(Records contained in a dataset)
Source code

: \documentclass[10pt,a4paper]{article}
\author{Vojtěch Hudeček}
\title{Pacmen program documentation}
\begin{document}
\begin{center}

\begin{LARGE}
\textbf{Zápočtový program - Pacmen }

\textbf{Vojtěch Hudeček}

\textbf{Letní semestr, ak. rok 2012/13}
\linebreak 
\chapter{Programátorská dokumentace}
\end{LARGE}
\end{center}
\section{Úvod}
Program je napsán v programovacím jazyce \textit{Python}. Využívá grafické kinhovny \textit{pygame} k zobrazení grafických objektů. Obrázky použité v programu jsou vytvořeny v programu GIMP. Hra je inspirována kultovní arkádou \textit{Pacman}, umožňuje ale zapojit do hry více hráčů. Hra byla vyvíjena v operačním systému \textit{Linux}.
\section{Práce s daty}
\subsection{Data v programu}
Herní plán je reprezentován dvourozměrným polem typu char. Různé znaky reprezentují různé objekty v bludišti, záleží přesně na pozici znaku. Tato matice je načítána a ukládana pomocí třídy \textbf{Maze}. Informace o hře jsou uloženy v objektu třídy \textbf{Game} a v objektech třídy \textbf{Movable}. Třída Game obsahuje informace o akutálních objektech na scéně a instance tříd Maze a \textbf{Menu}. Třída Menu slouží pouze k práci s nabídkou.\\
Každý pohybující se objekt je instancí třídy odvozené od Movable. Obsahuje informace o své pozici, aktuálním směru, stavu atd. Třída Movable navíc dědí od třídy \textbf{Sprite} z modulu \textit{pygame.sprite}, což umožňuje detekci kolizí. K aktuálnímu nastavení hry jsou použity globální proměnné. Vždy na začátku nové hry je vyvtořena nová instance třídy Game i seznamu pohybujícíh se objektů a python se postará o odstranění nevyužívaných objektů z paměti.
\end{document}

▸ AIM OF THE EXERCISE
Go through the entries line by line and count those with "begin". Give only the count.

▸ RESULT FOR THIS EXERCISE
3